**Dataset entries:**
........
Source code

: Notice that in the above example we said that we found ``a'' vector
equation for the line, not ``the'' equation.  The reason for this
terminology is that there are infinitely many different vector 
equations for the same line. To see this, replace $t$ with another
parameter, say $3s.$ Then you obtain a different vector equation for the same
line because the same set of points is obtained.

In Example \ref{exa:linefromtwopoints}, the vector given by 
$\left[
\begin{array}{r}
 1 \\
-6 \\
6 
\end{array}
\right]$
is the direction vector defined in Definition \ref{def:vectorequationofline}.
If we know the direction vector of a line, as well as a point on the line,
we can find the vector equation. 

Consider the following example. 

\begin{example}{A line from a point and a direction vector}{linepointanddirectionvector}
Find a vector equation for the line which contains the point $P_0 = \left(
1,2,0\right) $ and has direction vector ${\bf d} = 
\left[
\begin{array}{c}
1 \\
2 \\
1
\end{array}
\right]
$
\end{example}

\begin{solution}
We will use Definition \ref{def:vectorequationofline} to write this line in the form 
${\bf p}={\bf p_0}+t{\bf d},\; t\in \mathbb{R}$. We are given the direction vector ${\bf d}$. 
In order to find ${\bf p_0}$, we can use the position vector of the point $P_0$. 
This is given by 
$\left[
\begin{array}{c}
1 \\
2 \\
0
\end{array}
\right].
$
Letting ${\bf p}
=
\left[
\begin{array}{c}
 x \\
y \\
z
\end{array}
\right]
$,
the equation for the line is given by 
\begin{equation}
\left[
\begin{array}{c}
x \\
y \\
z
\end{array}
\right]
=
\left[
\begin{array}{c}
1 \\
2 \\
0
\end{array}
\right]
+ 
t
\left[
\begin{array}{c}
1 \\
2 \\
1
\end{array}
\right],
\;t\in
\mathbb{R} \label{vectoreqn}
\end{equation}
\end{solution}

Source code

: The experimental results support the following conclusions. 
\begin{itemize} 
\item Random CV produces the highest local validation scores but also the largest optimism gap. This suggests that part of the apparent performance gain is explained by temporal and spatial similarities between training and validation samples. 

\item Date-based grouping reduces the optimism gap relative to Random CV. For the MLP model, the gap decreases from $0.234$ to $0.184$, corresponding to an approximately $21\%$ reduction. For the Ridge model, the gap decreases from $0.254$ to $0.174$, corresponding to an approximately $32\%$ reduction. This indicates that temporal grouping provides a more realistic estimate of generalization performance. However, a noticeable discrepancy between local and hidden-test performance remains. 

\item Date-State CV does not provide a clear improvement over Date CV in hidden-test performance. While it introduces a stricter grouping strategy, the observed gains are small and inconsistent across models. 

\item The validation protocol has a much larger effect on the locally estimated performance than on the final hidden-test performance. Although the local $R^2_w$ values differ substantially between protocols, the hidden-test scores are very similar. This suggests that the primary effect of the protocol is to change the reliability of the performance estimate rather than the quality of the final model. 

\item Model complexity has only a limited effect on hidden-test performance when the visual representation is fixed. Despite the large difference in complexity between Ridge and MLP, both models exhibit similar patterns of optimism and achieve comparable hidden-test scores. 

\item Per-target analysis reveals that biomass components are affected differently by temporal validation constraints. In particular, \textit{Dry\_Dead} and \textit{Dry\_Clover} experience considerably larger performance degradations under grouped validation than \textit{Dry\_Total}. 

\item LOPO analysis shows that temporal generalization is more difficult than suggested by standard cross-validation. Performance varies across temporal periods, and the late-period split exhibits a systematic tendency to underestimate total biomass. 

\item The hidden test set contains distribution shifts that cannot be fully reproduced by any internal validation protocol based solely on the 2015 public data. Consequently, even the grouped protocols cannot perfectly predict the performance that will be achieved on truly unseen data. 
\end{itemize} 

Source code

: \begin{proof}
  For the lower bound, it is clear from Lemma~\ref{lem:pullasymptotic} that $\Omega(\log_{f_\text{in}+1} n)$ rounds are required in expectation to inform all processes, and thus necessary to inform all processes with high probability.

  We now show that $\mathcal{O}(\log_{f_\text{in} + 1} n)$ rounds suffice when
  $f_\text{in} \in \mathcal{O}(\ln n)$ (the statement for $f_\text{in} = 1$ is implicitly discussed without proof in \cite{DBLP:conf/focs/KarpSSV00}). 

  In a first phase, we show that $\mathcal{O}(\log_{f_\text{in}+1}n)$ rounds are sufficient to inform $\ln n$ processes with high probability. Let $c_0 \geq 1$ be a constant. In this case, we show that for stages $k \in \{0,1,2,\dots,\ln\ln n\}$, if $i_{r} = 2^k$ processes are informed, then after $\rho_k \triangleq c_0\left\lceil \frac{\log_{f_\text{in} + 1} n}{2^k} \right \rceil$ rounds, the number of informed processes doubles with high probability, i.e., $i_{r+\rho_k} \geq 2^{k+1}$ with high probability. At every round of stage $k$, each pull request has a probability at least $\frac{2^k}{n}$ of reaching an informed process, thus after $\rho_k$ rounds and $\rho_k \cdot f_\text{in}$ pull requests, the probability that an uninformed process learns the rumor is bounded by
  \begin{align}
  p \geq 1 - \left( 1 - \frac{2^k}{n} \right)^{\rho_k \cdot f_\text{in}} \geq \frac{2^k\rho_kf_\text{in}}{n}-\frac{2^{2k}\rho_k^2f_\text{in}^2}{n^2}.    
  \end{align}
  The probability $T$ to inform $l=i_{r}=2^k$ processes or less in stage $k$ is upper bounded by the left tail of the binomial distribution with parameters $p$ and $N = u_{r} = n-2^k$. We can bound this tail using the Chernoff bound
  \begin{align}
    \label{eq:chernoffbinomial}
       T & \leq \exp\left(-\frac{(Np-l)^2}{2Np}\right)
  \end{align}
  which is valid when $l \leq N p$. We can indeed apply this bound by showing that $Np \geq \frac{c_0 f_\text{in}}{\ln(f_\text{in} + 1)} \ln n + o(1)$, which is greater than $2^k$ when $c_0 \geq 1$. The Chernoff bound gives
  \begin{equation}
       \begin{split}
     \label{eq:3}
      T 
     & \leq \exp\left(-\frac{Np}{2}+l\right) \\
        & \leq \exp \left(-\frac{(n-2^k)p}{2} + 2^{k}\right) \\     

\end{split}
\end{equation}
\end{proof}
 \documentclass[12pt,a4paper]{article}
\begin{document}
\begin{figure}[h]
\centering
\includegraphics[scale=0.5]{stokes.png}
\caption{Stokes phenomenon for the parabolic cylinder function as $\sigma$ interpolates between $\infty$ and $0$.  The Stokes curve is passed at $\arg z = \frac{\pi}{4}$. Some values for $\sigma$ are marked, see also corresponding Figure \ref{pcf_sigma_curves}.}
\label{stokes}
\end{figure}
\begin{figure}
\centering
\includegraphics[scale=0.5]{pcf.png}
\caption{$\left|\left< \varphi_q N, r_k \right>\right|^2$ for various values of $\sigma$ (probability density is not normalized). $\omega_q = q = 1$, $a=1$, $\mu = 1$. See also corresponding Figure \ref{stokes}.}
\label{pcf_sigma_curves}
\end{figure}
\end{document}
........
**Exercise details:** Set down every record once more, exactly as written.

**Answer section:**
Source code

: Notice that in the above example we said that we found ``a'' vector
equation for the line, not ``the'' equation.  The reason for this
terminology is that there are infinitely many different vector 
equations for the same line. To see this, replace $t$ with another
parameter, say $3s.$ Then you obtain a different vector equation for the same
line because the same set of points is obtained.

In Example \ref{exa:linefromtwopoints}, the vector given by 
$\left[
\begin{array}{r}
 1 \\
-6 \\
6 
\end{array}
\right]$
is the direction vector defined in Definition \ref{def:vectorequationofline}.
If we know the direction vector of a line, as well as a point on the line,
we can find the vector equation. 

Consider the following example. 

\begin{example}{A line from a point and a direction vector}{linepointanddirectionvector}
Find a vector equation for the line which contains the point $P_0 = \left(
1,2,0\right) $ and has direction vector ${\bf d} = 
\left[
\begin{array}{c}
1 \\
2 \\
1
\end{array}
\right]
$
\end{example}

\begin{solution}
We will use Definition \ref{def:vectorequationofline} to write this line in the form 
${\bf p}={\bf p_0}+t{\bf d},\; t\in \mathbb{R}$. We are given the direction vector ${\bf d}$. 
In order to find ${\bf p_0}$, we can use the position vector of the point $P_0$. 
This is given by 
$\left[
\begin{array}{c}
1 \\
2 \\
0
\end{array}
\right].
$
Letting ${\bf p}
=
\left[
\begin{array}{c}
 x \\
y \\
z
\end{array}
\right]
$,
the equation for the line is given by 
\begin{equation}
\left[
\begin{array}{c}
x \\
y \\
z
\end{array}
\right]
=
\left[
\begin{array}{c}
1 \\
2 \\
0
\end{array}
\right]
+ 
t
\left[
\begin{array}{c}
1 \\
2 \\
1
\end{array}
\right],
\;t\in
\mathbb{R} \label{vectoreqn}
\end{equation}
\end{solution}

Source code

: The experimental results support the following conclusions. 
\begin{itemize} 
\item Random CV produces the highest local validation scores but also the largest optimism gap. This suggests that part of the apparent performance gain is explained by temporal and spatial similarities between training and validation samples. 

\item Date-based grouping reduces the optimism gap relative to Random CV. For the MLP model, the gap decreases from $0.234$ to $0.184$, corresponding to an approximately $21\%$ reduction. For the Ridge model, the gap decreases from $0.254$ to $0.174$, corresponding to an approximately $32\%$ reduction. This indicates that temporal grouping provides a more realistic estimate of generalization performance. However, a noticeable discrepancy between local and hidden-test performance remains. 

\item Date-State CV does not provide a clear improvement over Date CV in hidden-test performance. While it introduces a stricter grouping strategy, the observed gains are small and inconsistent across models. 

\item The validation protocol has a much larger effect on the locally estimated performance than on the final hidden-test performance. Although the local $R^2_w$ values differ substantially between protocols, the hidden-test scores are very similar. This suggests that the primary effect of the protocol is to change the reliability of the performance estimate rather than the quality of the final model. 

\item Model complexity has only a limited effect on hidden-test performance when the visual representation is fixed. Despite the large difference in complexity between Ridge and MLP, both models exhibit similar patterns of optimism and achieve comparable hidden-test scores. 

\item Per-target analysis reveals that biomass components are affected differently by temporal validation constraints. In particular, \textit{Dry\_Dead} and \textit{Dry\_Clover} experience considerably larger performance degradations under grouped validation than \textit{Dry\_Total}. 

\item LOPO analysis shows that temporal generalization is more difficult than suggested by standard cross-validation. Performance varies across temporal periods, and the late-period split exhibits a systematic tendency to underestimate total biomass. 

\item The hidden test set contains distribution shifts that cannot be fully reproduced by any internal validation protocol based solely on the 2015 public data. Consequently, even the grouped protocols cannot perfectly predict the performance that will be achieved on truly unseen data. 
\end{itemize} 

Source code

: \begin{proof}
  For the lower bound, it is clear from Lemma~\ref{lem:pullasymptotic} that $\Omega(\log_{f_\text{in}+1} n)$ rounds are required in expectation to inform all processes, and thus necessary to inform all processes with high probability.

  We now show that $\mathcal{O}(\log_{f_\text{in} + 1} n)$ rounds suffice when
  $f_\text{in} \in \mathcal{O}(\ln n)$ (the statement for $f_\text{in} = 1$ is implicitly discussed without proof in \cite{DBLP:conf/focs/KarpSSV00}). 

  In a first phase, we show that $\mathcal{O}(\log_{f_\text{in}+1}n)$ rounds are sufficient to inform $\ln n$ processes with high probability. Let $c_0 \geq 1$ be a constant. In this case, we show that for stages $k \in \{0,1,2,\dots,\ln\ln n\}$, if $i_{r} = 2^k$ processes are informed, then after $\rho_k \triangleq c_0\left\lceil \frac{\log_{f_\text{in} + 1} n}{2^k} \right \rceil$ rounds, the number of informed processes doubles with high probability, i.e., $i_{r+\rho_k} \geq 2^{k+1}$ with high probability. At every round of stage $k$, each pull request has a probability at least $\frac{2^k}{n}$ of reaching an informed process, thus after $\rho_k$ rounds and $\rho_k \cdot f_\text{in}$ pull requests, the probability that an uninformed process learns the rumor is bounded by
  \begin{align}
  p \geq 1 - \left( 1 - \frac{2^k}{n} \right)^{\rho_k \cdot f_\text{in}} \geq \frac{2^k\rho_kf_\text{in}}{n}-\frac{2^{2k}\rho_k^2f_\text{in}^2}{n^2}.    
  \end{align}
  The probability $T$ to inform $l=i_{r}=2^k$ processes or less in stage $k$ is upper bounded by the left tail of the binomial distribution with parameters $p$ and $N = u_{r} = n-2^k$. We can bound this tail using the Chernoff bound
  \begin{align}
    \label{eq:chernoffbinomial}
       T & \leq \exp\left(-\frac{(Np-l)^2}{2Np}\right)
  \end{align}
  which is valid when $l \leq N p$. We can indeed apply this bound by showing that $Np \geq \frac{c_0 f_\text{in}}{\ln(f_\text{in} + 1)} \ln n + o(1)$, which is greater than $2^k$ when $c_0 \geq 1$. The Chernoff bound gives
  \begin{equation}
       \begin{split}
     \label{eq:3}
      T 
     & \leq \exp\left(-\frac{Np}{2}+l\right) \\
        & \leq \exp \left(-\frac{(n-2^k)p}{2} + 2^{k}\right) \\     

\end{split}
\end{equation}
\end{proof}
 \documentclass[12pt,a4paper]{article}
\begin{document}
\begin{figure}[h]
\centering
\includegraphics[scale=0.5]{stokes.png}
\caption{Stokes phenomenon for the parabolic cylinder function as $\sigma$ interpolates between $\infty$ and $0$.  The Stokes curve is passed at $\arg z = \frac{\pi}{4}$. Some values for $\sigma$ are marked, see also corresponding Figure \ref{pcf_sigma_curves}.}
\label{stokes}
\end{figure}
\begin{figure}
\centering
\includegraphics[scale=0.5]{pcf.png}
\caption{$\left|\left< \varphi_q N, r_k \right>\right|^2$ for various values of $\sigma$ (probability density is not normalized). $\omega_q = q = 1$, $a=1$, $\mu = 1$. See also corresponding Figure \ref{stokes}.}
\label{pcf_sigma_curves}
\end{figure}
\end{document}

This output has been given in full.